*** Opening of Recorded data ***

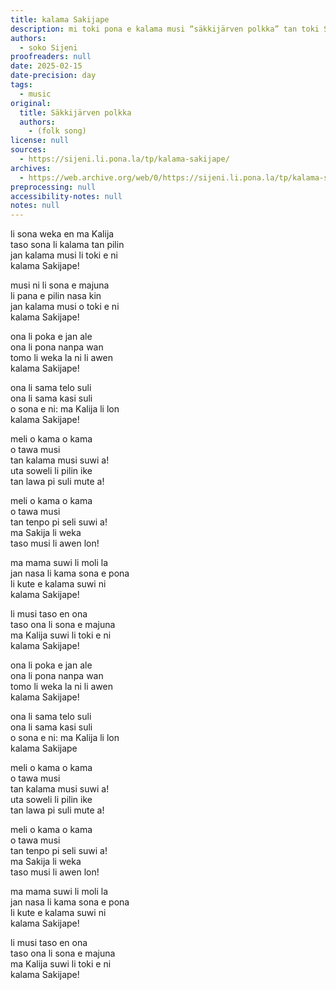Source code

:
 ```yaml
---
title: kalama Sakijape
description: mi toki pona e kalama musi “säkkijärven polkka” tan toki Sumi.
authors:
  - soko Sijeni
proofreaders: null
date: 2025-02-15
date-precision: day
tags:
  - music
original:
  title: Säkkijärven polkka
  authors:
    - (folk song)
license: null
sources:
  - https://sijeni.li.pona.la/tp/kalama-sakijape/
archives:
  - https://web.archive.org/web/0/https://sijeni.li.pona.la/tp/kalama-sakijape/
preprocessing: null
accessibility-notes: null
notes: null
---
```

li sona weka en ma Kalija  
taso sona li kalama tan pilin  
jan kalama musi li toki e ni  
kalama Sakijape!  

musi ni li sona e majuna  
li pana e pilin nasa kin  
jan kalama musi o toki e ni  
kalama Sakijape!  

ona li poka e jan ale  
ona li pona nanpa wan  
tomo li weka la ni li awen  
kalama Sakijape!  

ona li sama telo suli  
ona li sama kasi suli  
o sona e ni: ma Kalija li lon  
kalama Sakijape!  

meli o kama o kama  
o tawa musi  
tan kalama musi suwi a!  
uta soweli li pilin ike  
tan lawa pi suli mute a!  

meli o kama o kama  
o tawa musi  
tan tenpo pi seli suwi a!  
ma Sakija li weka  
taso musi li awen lon!  

ma mama suwi li moli la  
jan nasa li kama sona e pona  
li kute e kalama suwi ni  
kalama Sakijape!  

li musi taso en ona  
taso ona li sona e majuna  
ma Kalija suwi li toki e ni  
kalama Sakijape!  

ona li poka e jan ale  
ona li pona nanpa wan  
tomo li weka la ni li awen  
kalama Sakijape!  

ona li sama telo suli  
ona li sama kasi suli  
o sona e ni: ma Kalija li lon  
kalama Sakijape  

meli o kama o kama  
o tawa musi  
tan kalama musi suwi a!  
uta soweli li pilin ike  
tan lawa pi suli mute a!  

meli o kama o kama  
o tawa musi  
tan tenpo pi seli suwi a!  
ma Sakija li weka  
taso musi li awen lon!  

ma mama suwi li moli la  
jan nasa li kama sona e pona  
li kute e kalama suwi ni  
kalama Sakijape!  

li musi taso en ona  
taso ona li sona e majuna  
ma Kalija suwi li toki e ni  
kalama Sakijape!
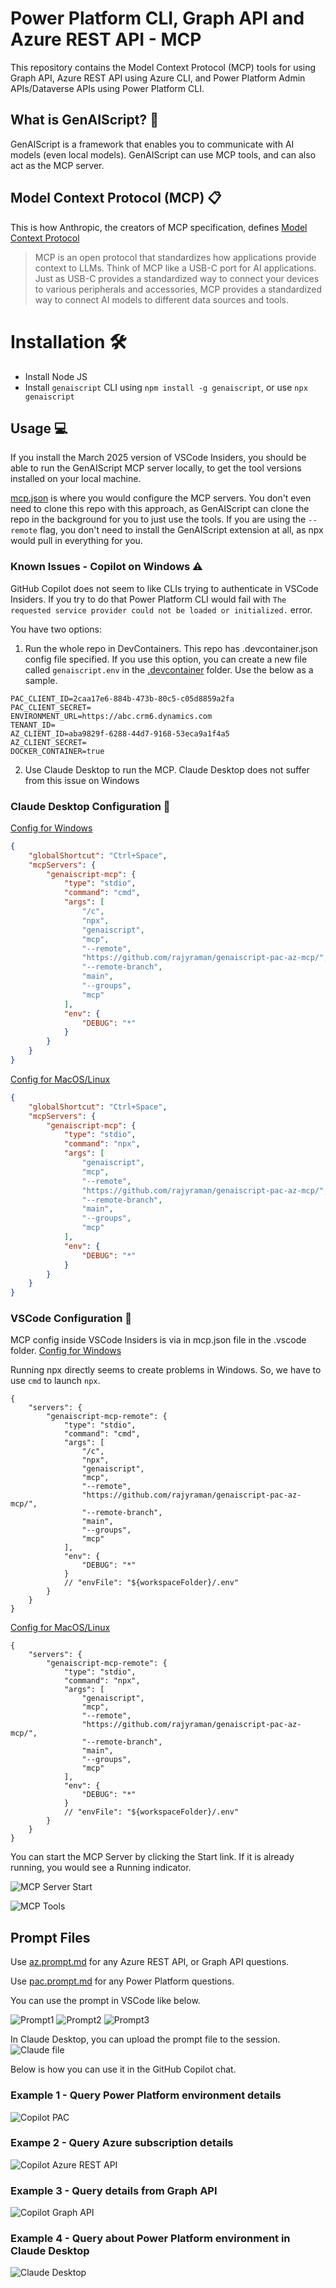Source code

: # Power Platform CLI, Graph API and Azure REST API - MCP

This repository contains the Model Context Protocol (MCP) tools for using Graph API, Azure REST API using Azure CLI, and Power Platform Admin APIs/Dataverse APIs using Power Platform CLI.

## What is GenAIScript? 🤖

GenAIScript is a framework that enables you to communicate with AI models (even local models). GenAIScript can use MCP tools, and can also act as the MCP server.

## Model Context Protocol (MCP) 📋

This is how Anthropic, the creators of MCP specification, defines [Model Context Protocol](https://modelcontextprotocol.io/introduction)

> MCP is an open protocol that standardizes how applications provide context to LLMs. Think of MCP like a USB-C port for AI applications. Just as USB-C provides a standardized way to connect your devices to various peripherals and accessories, MCP provides a standardized way to connect AI models to different data sources and tools.

# Installation 🛠️

- Install Node JS
- Install `genaiscript` CLI using `npm install -g genaiscript`, or use `npx genaiscript`

## Usage 💻

If you install the March 2025 version of VSCode Insiders, you should be able to run the GenAIScript MCP server locally, to get the tool versions installed on your local machine.

[mcp.json](./.vscode/mcp.json) is where you would configure the MCP servers. You don't even need to clone this repo with this approach, as GenAIScript can clone the repo in the background for you to just use the tools. If you are using the `--remote` flag, you don't need to install the GenAIScript extension at all, as npx would pull in everything for you.

### Known Issues - Copilot on Windows ⚠️

GitHub Copilot does not seem to like CLIs trying to authenticate in VSCode Insiders. If you try to do that Power Platform CLI would fail with `The requested service provider could not be loaded or initialized.` error.

You have two options:

1. Run the whole repo in DevContainers. This repo has .devcontainer.json config file specified. If you use this option, you can create a new file called `genaiscript.env` in the [.devcontainer](./.devcontainer) folder. Use the below as a sample.
```
PAC_CLIENT_ID=2caa17e6-884b-473b-80c5-c05d8859a2fa
PAC_CLIENT_SECRET=
ENVIRONMENT_URL=https://abc.crm6.dynamics.com
TENANT_ID=
AZ_CLIENT_ID=aba9829f-6288-44d7-9168-53eca9a1f4a5
AZ_CLIENT_SECRET=
DOCKER_CONTAINER=true
```
2. Use Claude Desktop to run the MCP. Claude Desktop does not suffer from this issue on Windows

### Claude Desktop Configuration 🧠

<u>Config for Windows</u>
```json
{
    "globalShortcut": "Ctrl+Space",
    "mcpServers": {
        "genaiscript-mcp": {
            "type": "stdio",
            "command": "cmd",
            "args": [
                "/c",
                "npx",
                "genaiscript",
                "mcp",
                "--remote",
                "https://github.com/rajyraman/genaiscript-pac-az-mcp/",
                "--remote-branch",
                "main",
                "--groups",
                "mcp"
            ],
            "env": {
                "DEBUG": "*"
            }
        }		
    }
}
```

<u>Config for MacOS/Linux</u>
```json
{
    "globalShortcut": "Ctrl+Space",
    "mcpServers": {
        "genaiscript-mcp": {
            "type": "stdio",
            "command": "npx",
            "args": [
                "genaiscript",
                "mcp",
                "--remote",
                "https://github.com/rajyraman/genaiscript-pac-az-mcp/",
                "--remote-branch",
                "main",
                "--groups",
                "mcp"
            ],
            "env": {
                "DEBUG": "*"
            }
        }		
    }
}
```

### VSCode Configuration 🧩

MCP config inside VSCode Insiders is via in mcp.json file in the .vscode folder.
<u>Config for Windows</u>

Running npx directly seems to create problems in Windows. So, we have to use `cmd` to launch `npx`.

```jsonc
{
    "servers": {
        "genaiscript-mcp-remote": {
            "type": "stdio",
            "command": "cmd",
            "args": [
                "/c",
                "npx",
                "genaiscript",
                "mcp",
                "--remote",
                "https://github.com/rajyraman/genaiscript-pac-az-mcp/",
                "--remote-branch",
                "main",
                "--groups",
                "mcp"
            ],
            "env": {
                "DEBUG": "*"
            }
            // "envFile": "${workspaceFolder}/.env"
        }        
    }
}
```

<u>Config for MacOS/Linux</u>

```jsonc
{
    "servers": {
        "genaiscript-mcp-remote": {
            "type": "stdio",
            "command": "npx",
            "args": [
                "genaiscript",
                "mcp",
                "--remote",
                "https://github.com/rajyraman/genaiscript-pac-az-mcp/",
                "--remote-branch",
                "main",
                "--groups",
                "mcp"
            ],
            "env": {
                "DEBUG": "*"
            }
            // "envFile": "${workspaceFolder}/.env"
        }        
    }
}
```
You can start the MCP Server by clicking the Start link. If it is already running, you would see a Running indicator.

![MCP Server Start](./screenshots/mcp-server-vscode.jpg)

![MCP Tools](./screenshots/mcp-tools.jpg)

## Prompt Files

Use [az.prompt.md](./.github/prompts/az.prompt.md) for any Azure REST API, or Graph API questions.

Use [pac.prompt.md](./.github/prompts/pac.prompt.md) for any Power Platform questions.

You can use the prompt in VSCode like below.

![Prompt1](./screenshots/prompt1.jpg)
![Prompt2](./screenshots/prompt2.jpg)
![Prompt3](./screenshots/prompt3.jpg)

In Claude Desktop, you can upload the prompt file to the session.
![Claude file](./screenshots/claude.jpg)

Below is how you can use it in the GitHub Copilot chat.

### Example 1 - Query Power Platform environment details
![Copilot PAC](./screenshots/copilot-pac.jpg)

### Exampe 2 - Query Azure subscription details
![Copilot Azure REST API](./screenshots/copilot-azure.jpg)

### Example 3 - Query details from Graph API
![Copilot Graph API](./screenshots/copilot-graph.jpg)

### Example 4 - Query about Power Platform environment in Claude Desktop
![Claude Desktop](./screenshots/claude-chat.jpg)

*** Close of Recorded data ***

**Description of the task:** Your answer must be the lines above from the one containing "REST API - MCP" to the one containing "## Model Context Protocol (MCP) 📋", both included, restated word for word.

**Solution:**
: # Power Platform CLI, Graph API and Azure REST API - MCP

This repository contains the Model Context Protocol (MCP) tools for using Graph API, Azure REST API using Azure CLI, and Power Platform Admin APIs/Dataverse APIs using Power Platform CLI.

## What is GenAIScript? 🤖

GenAIScript is a framework that enables you to communicate with AI models (even local models). GenAIScript can use MCP tools, and can also act as the MCP server.

## Model Context Protocol (MCP) 📋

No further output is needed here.